WORK REQUEST: Extract every line below that contains the word "frac".

GIVEN RECORDS:
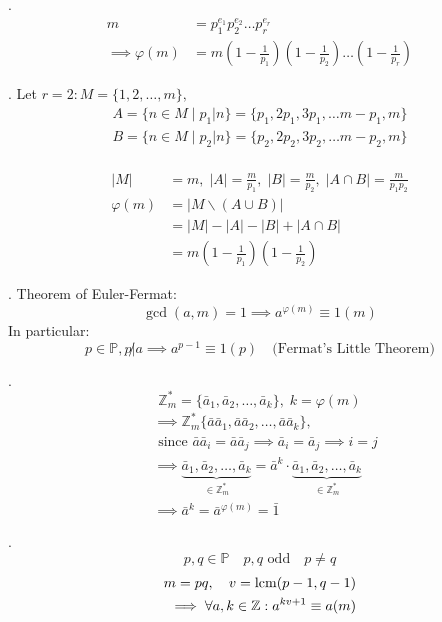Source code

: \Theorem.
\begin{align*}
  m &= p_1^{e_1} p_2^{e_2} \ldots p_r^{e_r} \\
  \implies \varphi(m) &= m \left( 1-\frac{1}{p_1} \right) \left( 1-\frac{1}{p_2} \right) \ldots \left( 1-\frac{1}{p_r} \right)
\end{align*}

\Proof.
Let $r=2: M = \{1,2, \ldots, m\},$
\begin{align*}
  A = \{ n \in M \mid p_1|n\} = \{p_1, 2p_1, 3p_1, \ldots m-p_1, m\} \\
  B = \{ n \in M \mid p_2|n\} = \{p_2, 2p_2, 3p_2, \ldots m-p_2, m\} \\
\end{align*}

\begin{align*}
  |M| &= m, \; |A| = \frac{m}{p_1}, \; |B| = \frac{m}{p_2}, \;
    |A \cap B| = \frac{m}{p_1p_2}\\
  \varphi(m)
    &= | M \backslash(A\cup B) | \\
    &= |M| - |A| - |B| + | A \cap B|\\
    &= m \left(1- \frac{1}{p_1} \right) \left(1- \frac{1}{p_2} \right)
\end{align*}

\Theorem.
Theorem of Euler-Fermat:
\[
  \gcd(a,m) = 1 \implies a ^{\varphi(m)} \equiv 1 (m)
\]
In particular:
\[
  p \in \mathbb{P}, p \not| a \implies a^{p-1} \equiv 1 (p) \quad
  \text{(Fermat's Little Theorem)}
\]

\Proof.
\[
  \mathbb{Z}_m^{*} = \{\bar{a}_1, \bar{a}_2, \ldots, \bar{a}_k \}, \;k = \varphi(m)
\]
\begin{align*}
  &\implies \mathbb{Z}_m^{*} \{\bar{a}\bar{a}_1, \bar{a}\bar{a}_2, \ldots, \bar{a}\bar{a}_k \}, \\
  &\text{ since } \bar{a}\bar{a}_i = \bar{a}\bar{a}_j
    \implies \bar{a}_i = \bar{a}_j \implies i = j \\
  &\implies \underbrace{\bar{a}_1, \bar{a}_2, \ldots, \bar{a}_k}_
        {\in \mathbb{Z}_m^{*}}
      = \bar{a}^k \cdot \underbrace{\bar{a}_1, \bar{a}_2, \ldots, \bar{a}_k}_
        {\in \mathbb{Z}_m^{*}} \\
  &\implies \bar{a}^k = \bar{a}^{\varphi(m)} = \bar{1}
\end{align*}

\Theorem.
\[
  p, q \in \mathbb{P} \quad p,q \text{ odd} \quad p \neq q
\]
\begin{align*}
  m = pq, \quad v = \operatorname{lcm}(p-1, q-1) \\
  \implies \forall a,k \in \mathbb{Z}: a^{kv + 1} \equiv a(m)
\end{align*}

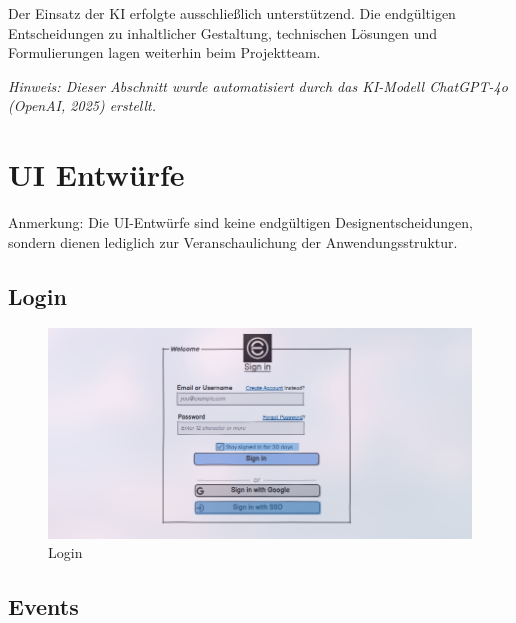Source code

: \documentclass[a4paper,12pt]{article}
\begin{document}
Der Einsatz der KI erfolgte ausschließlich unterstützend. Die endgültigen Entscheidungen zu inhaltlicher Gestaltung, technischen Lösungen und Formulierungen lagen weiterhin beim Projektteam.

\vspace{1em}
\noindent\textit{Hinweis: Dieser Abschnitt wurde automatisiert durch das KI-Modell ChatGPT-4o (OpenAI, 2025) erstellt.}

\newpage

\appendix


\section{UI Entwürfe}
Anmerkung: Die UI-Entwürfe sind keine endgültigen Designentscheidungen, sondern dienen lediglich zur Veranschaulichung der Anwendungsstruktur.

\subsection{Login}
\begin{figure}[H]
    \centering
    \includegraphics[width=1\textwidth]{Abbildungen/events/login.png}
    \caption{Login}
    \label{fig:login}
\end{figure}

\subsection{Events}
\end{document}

FINISHED EXERCISE:
  \implies \varphi(m) &= m \left( 1-\frac{1}{p_1} \right) \left( 1-\frac{1}{p_2} \right) \ldots \left( 1-\frac{1}{p_r} \right)
  |M| &= m, \; |A| = \frac{m}{p_1}, \; |B| = \frac{m}{p_2}, \;
    |A \cap B| = \frac{m}{p_1p_2}\\
    &= m \left(1- \frac{1}{p_1} \right) \left(1- \frac{1}{p_2} \right)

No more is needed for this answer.